Blocus ferroviaire: faire preuve de magnanimité

Lettre à mon député, Andrés Fontecilla,

J’habite Laurier-Dorion (et Papineau au fédéral) depuis plus de 30 ans et je peux vous dire que mon quartier a beaucoup changé, pas toujours pour le mieux. Je pense à la fermeture de petits commerces, à la bulle immobilière, au manque de développement du transport en commun, à l’explosion du parc automobile, à la perte de presque tous les terrains en friche, au plomb dans l’eau et j’en passe. J’ai 53 ans. Mon conjoint et moi nous préparons pour la retraite. Nos enfants sont partis étudier en région.

Depuis le début de l’année, seulement dans mon quartier, deux dames âgées ont été renversées par des VUS alors qu’elles traversaient lentement la rue. Elles en sont mortes. Ça ne me fait pas plaisir du tout. Mais surtout, mes pensées vont à leur famille respective.

Je n’ai pas l’habitude d’écrire à mon député, mais la situation est telle que je ne peux rester sans rien faire.

Je comprends que cette crise du blocage des trains va de pair avec la crise climatique et écologique. Je sais que le dénouement sera sans doute un moment important pour la suite.

Je suis inspirée par la leçon de bravoure et de vertu implacable dont font preuve les femmes de la nation unist’ot’en. Je veux entendre les Premières Nations sur les questions environnementales.

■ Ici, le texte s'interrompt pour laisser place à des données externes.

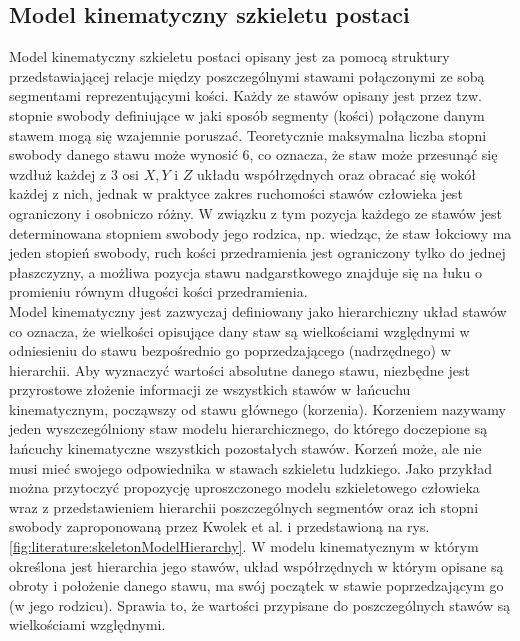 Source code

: \subsection{Model kinematyczny szkieletu postaci}
Model kinematyczny szkieletu postaci opisany jest za pomocą struktury przedstawiającej relacje między poszczególnymi stawami połączonymi ze sobą segmentami reprezentującymi kości. Każdy ze stawów opisany jest przez tzw. stopnie swobody definiujące w jaki sposób segmenty (kości) połączone danym stawem mogą się wzajemnie poruszać. Teoretycznie maksymalna liczba stopni swobody danego stawu może wynosić 6, co oznacza, że staw może przesunąć się wzdłuż każdej z 3 osi $X, Y$ i $Z$ układu współrzędnych oraz obracać się wokół każdej z nich, jednak w praktyce zakres ruchomości stawów człowieka jest ograniczony i osobniczo różny. W związku z tym pozycja każdego ze stawów jest determinowana stopniem swobody jego rodzica, np. wiedząc, że staw łokciowy ma jeden stopień swobody, ruch kości przedramienia jest ograniczony tylko do jednej płaszczyzny, a możliwa pozycja stawu nadgarstkowego znajduje się na łuku o promieniu równym długości kości przedramienia.\\

Model kinematyczny jest zazwyczaj definiowany jako hierarchiczny układ stawów co oznacza, że wielkości opisujące dany staw są wielkościami względnymi w odniesieniu do stawu bezpośrednio go poprzedzającego (nadrzędnego) w hierarchii. Aby wyznaczyć wartości absolutne danego stawu, niezbędne jest przyrostowe złożenie informacji ze wszystkich stawów w łańcuchu kinematycznym, począwszy od stawu głównego (korzenia). Korzeniem nazywamy jeden wyszczególniony staw modelu hierarchicznego, do którego doczepione są łańcuchy kinematyczne wszystkich pozostałych stawów. Korzeń może, ale nie musi mieć swojego odpowiednika w stawach szkieletu ludzkiego. Jako przykład można przytoczyć propozycję uproszczonego modelu szkieletowego człowieka wraz z przedstawieniem hierarchii poszczególnych segmentów oraz ich stopni swobody zaproponowaną przez Kwolek et al.\cite{Kwolek2014} i przedstawioną na rys. \ref{fig:literature:skeletonModelHierarchy}. W modelu kinematycznym w którym określona jest hierarchia jego stawów, układ współrzędnych w którym opisane są obroty i położenie danego stawu, ma swój początek w stawie poprzedzającym go (w jego rodzicu). Sprawia to, że wartości przypisane do poszczególnych stawów są wielkościami względnymi.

Je veux entendre la musique des Premières Nations plutôt que la cassette des caquistes ! Je me méfie de la dernière entente de 4,7 milliards conclue avec les Cris. J’appréhende qu’on soit en train de créer un autre éventuel désastre écologique. Aussi, je m’inquiète pour le fleuve Saint-Laurent !

J’en viens donc à vous demander de transmettre mon message à monsieur Legault, au moment que vous jugerez opportun. Vous pourriez dire à notre premier ministre de faire preuve de magnanimité comme le grand chef de Kanesatake Serge Simon l’a fait le 19 février 2020 lorsqu’il revenait sur ses déclarations faites la veille dans lesquelles il suggérait de mettre fin au blocage des trains. Après avoir écouté les critiques des citoyens, il a dit qu’il était temps pour lui de suivre plutôt que de diviser son peuple.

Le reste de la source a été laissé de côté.